▶ [Task description]: Gather all lines in the records below that include the word "there".

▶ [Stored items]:

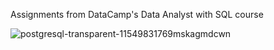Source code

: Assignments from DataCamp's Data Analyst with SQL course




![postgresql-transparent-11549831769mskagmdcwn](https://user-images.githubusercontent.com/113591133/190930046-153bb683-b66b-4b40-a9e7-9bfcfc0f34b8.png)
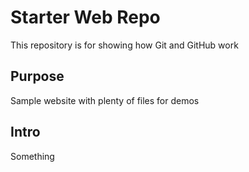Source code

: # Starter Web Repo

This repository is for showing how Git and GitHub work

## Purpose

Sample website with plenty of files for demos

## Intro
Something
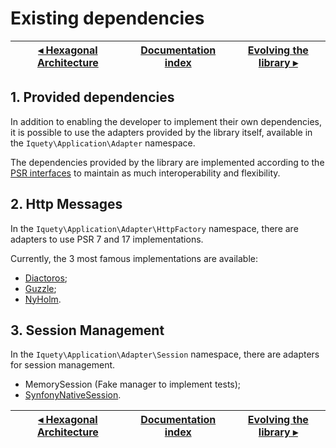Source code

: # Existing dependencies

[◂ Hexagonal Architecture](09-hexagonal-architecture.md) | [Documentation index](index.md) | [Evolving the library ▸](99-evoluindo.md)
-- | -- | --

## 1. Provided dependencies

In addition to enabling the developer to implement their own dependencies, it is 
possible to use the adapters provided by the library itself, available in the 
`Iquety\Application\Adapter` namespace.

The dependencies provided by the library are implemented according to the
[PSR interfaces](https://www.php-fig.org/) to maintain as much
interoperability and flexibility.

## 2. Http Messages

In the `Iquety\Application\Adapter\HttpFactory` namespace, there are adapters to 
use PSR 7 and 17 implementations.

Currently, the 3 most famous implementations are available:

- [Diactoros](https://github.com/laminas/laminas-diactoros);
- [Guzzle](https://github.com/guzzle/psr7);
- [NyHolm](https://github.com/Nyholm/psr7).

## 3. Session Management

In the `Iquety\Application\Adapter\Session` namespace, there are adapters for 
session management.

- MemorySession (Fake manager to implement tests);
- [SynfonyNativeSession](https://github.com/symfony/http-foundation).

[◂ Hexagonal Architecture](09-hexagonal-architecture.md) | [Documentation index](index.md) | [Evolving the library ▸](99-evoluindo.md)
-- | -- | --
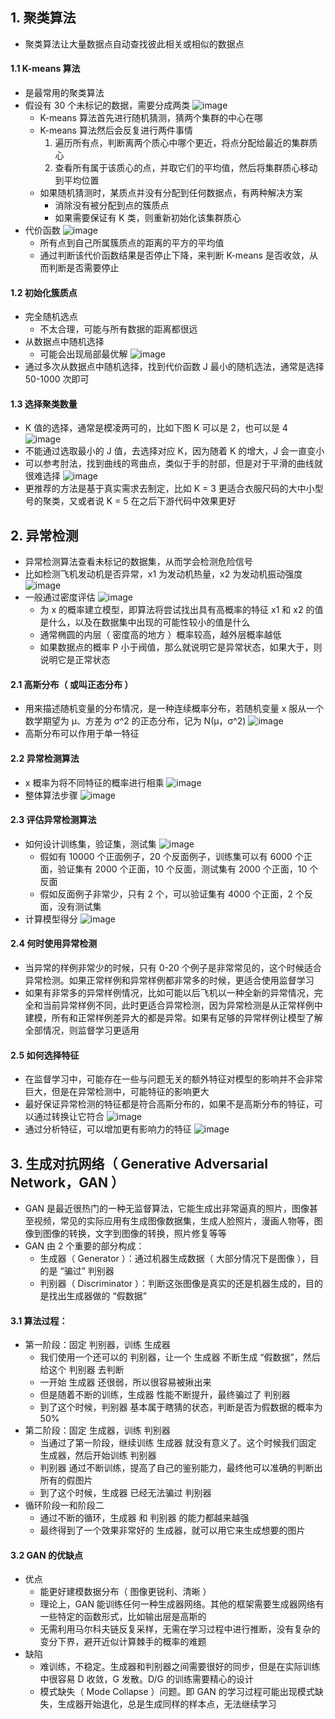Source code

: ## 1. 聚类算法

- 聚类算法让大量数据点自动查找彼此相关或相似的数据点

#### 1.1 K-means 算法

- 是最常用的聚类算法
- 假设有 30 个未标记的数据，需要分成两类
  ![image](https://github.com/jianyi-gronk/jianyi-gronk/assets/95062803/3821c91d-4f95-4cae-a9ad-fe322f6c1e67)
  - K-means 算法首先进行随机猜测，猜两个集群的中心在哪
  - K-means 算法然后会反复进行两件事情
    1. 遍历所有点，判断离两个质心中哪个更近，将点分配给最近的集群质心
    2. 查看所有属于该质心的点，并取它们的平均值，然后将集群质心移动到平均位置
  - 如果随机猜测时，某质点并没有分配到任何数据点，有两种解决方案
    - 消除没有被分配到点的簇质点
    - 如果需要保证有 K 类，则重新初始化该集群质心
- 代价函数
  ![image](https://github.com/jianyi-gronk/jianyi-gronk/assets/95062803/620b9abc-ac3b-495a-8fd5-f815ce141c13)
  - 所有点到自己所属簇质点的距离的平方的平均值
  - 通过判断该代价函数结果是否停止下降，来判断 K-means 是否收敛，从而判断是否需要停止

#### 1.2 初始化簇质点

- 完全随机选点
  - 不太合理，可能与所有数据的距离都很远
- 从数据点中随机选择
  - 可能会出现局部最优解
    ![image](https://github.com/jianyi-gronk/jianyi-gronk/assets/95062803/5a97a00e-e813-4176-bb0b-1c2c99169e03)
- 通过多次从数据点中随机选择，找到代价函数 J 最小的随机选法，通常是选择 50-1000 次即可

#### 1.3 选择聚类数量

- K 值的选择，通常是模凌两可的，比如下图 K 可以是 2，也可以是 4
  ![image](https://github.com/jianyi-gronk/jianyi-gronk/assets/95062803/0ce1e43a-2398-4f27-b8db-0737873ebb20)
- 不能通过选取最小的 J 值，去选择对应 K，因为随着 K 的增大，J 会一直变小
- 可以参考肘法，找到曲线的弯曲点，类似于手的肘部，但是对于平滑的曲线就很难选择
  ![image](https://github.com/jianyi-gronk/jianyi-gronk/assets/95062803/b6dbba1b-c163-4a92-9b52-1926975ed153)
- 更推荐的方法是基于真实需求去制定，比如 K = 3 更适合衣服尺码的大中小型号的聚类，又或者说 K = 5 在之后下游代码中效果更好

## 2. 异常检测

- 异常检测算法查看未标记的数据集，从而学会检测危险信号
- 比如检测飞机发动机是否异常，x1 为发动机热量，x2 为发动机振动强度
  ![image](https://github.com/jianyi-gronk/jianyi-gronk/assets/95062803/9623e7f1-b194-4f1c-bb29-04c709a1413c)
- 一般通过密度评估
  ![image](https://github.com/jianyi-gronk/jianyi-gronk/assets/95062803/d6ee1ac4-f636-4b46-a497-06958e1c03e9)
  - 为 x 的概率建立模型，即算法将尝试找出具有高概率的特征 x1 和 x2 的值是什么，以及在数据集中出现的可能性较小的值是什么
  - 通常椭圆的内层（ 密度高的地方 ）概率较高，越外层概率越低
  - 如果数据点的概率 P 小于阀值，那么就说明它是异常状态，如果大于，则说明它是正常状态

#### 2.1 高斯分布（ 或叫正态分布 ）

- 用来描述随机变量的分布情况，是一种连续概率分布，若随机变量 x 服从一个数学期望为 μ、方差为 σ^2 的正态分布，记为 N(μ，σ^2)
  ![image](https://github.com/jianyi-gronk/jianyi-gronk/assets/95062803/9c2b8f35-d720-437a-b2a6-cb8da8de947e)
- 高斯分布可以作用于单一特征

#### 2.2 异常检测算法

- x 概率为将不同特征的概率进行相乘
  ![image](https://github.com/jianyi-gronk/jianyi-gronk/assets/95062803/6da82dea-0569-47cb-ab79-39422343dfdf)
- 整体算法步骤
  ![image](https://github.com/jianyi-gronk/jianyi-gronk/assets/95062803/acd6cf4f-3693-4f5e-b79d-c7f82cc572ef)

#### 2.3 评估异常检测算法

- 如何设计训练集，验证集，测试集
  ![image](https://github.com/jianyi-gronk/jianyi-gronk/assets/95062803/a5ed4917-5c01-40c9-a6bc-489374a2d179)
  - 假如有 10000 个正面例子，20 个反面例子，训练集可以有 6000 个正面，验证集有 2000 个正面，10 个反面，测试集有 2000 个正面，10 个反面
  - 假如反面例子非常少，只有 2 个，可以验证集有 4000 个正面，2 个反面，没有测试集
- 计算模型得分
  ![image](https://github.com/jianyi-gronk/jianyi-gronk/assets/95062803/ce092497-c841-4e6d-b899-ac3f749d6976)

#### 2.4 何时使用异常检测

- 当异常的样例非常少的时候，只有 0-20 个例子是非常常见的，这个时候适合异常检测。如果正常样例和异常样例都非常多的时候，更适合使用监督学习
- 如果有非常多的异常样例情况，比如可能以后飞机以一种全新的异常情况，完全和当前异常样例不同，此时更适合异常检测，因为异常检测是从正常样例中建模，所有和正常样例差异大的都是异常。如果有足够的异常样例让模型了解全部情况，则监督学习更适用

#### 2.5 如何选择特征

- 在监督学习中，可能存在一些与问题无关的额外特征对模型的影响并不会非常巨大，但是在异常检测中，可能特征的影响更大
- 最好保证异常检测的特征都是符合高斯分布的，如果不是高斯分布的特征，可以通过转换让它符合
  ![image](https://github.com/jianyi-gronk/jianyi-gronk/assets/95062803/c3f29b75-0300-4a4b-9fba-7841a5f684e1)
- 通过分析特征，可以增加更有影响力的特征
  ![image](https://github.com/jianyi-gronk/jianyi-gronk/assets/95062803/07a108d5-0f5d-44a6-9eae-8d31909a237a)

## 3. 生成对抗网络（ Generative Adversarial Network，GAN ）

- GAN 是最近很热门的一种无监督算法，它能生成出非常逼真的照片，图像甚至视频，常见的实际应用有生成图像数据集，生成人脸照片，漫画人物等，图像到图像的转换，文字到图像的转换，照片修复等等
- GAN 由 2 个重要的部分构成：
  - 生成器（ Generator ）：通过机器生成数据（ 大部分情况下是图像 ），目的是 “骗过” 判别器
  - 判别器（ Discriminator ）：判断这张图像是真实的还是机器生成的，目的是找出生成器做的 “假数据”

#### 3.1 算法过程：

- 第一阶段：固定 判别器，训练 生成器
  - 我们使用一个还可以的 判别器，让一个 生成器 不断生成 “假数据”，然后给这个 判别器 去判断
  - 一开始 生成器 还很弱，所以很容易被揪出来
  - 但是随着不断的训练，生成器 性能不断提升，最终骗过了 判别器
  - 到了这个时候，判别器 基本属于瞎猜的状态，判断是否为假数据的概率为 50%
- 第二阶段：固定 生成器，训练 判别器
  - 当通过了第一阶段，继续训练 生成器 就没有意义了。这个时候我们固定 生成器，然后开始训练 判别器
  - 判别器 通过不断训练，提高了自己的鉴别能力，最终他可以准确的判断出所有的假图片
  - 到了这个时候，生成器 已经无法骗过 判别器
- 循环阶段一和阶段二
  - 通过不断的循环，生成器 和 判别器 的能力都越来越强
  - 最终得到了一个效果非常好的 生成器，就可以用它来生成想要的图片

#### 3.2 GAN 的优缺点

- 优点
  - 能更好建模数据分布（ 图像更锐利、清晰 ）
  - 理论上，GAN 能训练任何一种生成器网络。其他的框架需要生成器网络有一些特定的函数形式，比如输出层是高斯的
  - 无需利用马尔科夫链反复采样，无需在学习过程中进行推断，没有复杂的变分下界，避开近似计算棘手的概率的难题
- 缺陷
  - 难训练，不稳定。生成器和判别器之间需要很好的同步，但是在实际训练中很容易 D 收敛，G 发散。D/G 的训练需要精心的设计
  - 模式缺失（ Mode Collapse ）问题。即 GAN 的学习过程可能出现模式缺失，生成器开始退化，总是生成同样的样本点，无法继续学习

▶ [Output of the task]:
In the `Iquety\Application\Adapter\HttpFactory` namespace, there are adapters to 
In the `Iquety\Application\Adapter\Session` namespace, there are adapters for 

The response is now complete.